My funeral should be held at St. James’ Episcopal church in Baltimore. I would ask that the priest officiate but that my grandchildren read the Gospel, the Epistle, the lessons and the Psalter; that they take the time to let Bobby, Jake, Jimmy, Sue, David, Andre, Robin, Lance, Kevin, and Marlene say a one-minute word or two about me, and that the family prayer be given by Toni. All of my children, grandchildren and great-grandchildren should participate. (Pallbearers, ushers, etc.) Don’t let anyone rush you. This is for eternity. And, if elected officials attend, thank them for their support, and kindly let them know that my wishes are for only those named above should speak at my funeral.
Sing, “O Master Let Me Walk With Thee”, “Peace Perfect Peace” and Dad’s song, “Joy, Joy is in the Air.” The St. James’ Gospel Choir—of which I was a former member—should also be invited to sing.
The Delta Omega Omega Service, the LINKS Service, the Holidays’ Service and then the church service should come first, followed by burial in the family plot at Arbutus. There should be special seating for my club members—Deltas, Links, Holidays, Chums, Et Cetera, SKCs, Chipperettes, Philomathians, Morgan State University Women, The Second Thursday Club—and for AFRO employees and the Douglass High School Class of ‘40–and from St. James’, the St. Agnes Guild, the Greeters and the Vestry (of which I was a former member.)
A champagne soirée can be held following the burial at a designated place or in the church hall.

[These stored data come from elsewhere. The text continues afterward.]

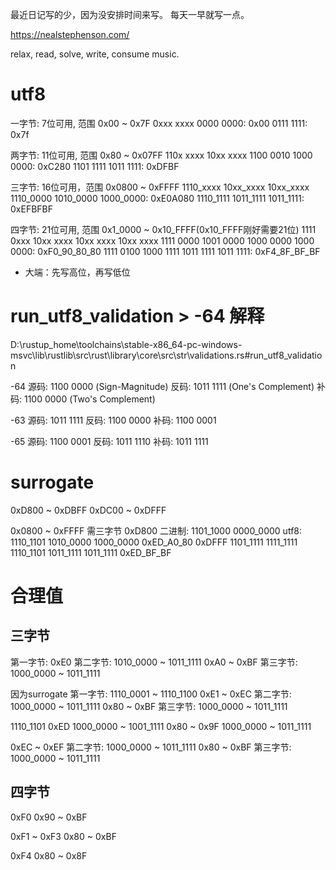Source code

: 最近日记写的少，因为没安排时间来写。
每天一早就写一点。

https://nealstephenson.com/

relax, read, solve, write, consume music.

# utf8
一字节: 7位可用, 范围 0x00 ~ 0x7F
0xxx xxxx
0000 0000: 0x00
0111 1111: 0x7f

两字节: 11位可用, 范围 0x80 ~ 0x07FF
110x xxxx 10xx xxxx 
1100 0010 1000 0000: 0xC280
1101 1111 1011 1111: 0xDFBF


三字节: 16位可用，范围 0x0800 ~ 0xFFFF
1110_xxxx 10xx_xxxx 10xx_xxxx
1110_0000 1010_0000 1000_0000: 0xE0A080
1110_1111 1011_1111 1011_1111: 0xEFBFBF

四字节: 21位可用, 范围 0x1_0000 ~ 0x10_FFFF(0x10_FFFF刚好需要21位)
1111 0xxx 10xx xxxx 10xx xxxx 10xx xxxx
1111 0000 1001 0000 1000 0000 1000 0000: 0xF0_90_80_80
1111 0100 1000 1111 1011 1111 1011 1111: 0xF4_8F_BF_BF

* 大端：先写高位，再写低位

# run_utf8_validation > -64 解释
D:\rustup_home\toolchains\stable-x86_64-pc-windows-msvc\lib\rustlib\src\rust\library\core\src\str\validations.rs#run_utf8_validation

-64
源码: 1100 0000 (Sign-Magnitude)
反码: 1011 1111 (One's Complement)
补码: 1100 0000 (Two's Complement)

-63
源码: 1011 1111
反码: 1100 0000
补码: 1100 0001

-65
源码: 1100 0001
反码: 1011 1110
补码: 1011 1111

# surrogate
0xD800 ~ 0xDBFF
0xDC00 ~ 0xDFFF

0x0800 ~ 0xFFFF 需三字节
0xD800
二进制: 1101_1000 0000_0000
utf8: 1110_1101 1010_0000 1000_0000
      0xED_A0_80
0xDFFF
1101_1111 1111_1111
1110_1101 1011_1111 1011_1111
0xED_BF_BF

# 合理值
## 三字节
第一字节: 0xE0
第二字节: 1010_0000 ~ 1011_1111 0xA0 ~ 0xBF
第三字节: 1000_0000 ~ 1011_1111

因为surrogate
第一字节: 1110_0001 ~ 1110_1100 0xE1 ~ 0xEC
第二字节: 1000_0000 ~ 1011_1111 0x80 ~ 0xBF
第三字节: 1000_0000 ~ 1011_1111

1110_1101 0xED
1000_0000 ~ 1001_1111 0x80 ~ 0x9F
1000_0000 ~ 1011_1111

0xEC ~ 0xEF
第二字节: 1000_0000 ~ 1011_1111 0x80 ~ 0xBF
第三字节: 1000_0000 ~ 1011_1111

## 四字节
0xF0
0x90 ~ 0xBF

0xF1 ~ 0xF3
0x80 ~ 0xBF

0xF4
0x80 ~ 0x8F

Just serve small sandwiches and cake — have a band or a disco jockey and dance…have fun. You have all seen my will so there are no surprises there.
Do read this letter at the funeral service so that my friends and family will understand that to me death is no time for tears but a time for celebration; a time to bring families together so that they can worship together, plan together for the future, and then have fun.
Love you all…Mother.
Frances L. Murphy, II died on November 21, 2007, but her winning ways and wise sayings live on through her children, grandchildren, nieces, nephews, students, colleagues, friends and foes alike. Everyone who knew her has a “Frances Murphy story.”
Thanks, Mom. And, thanks to every member of the AFRO team who created another beautiful, story-filled special edition on Women Who Win. From advertising to business to editorial to production – each department has a hand in the final publication. Women Who Win – in the boardroom, in the storeroom, in the stock market, in their own homes with their own children – and those who spend extra time with children who belong to their neighbors. Start with the cover and meet the Women who touch the world in special places – and always come out on the winning side.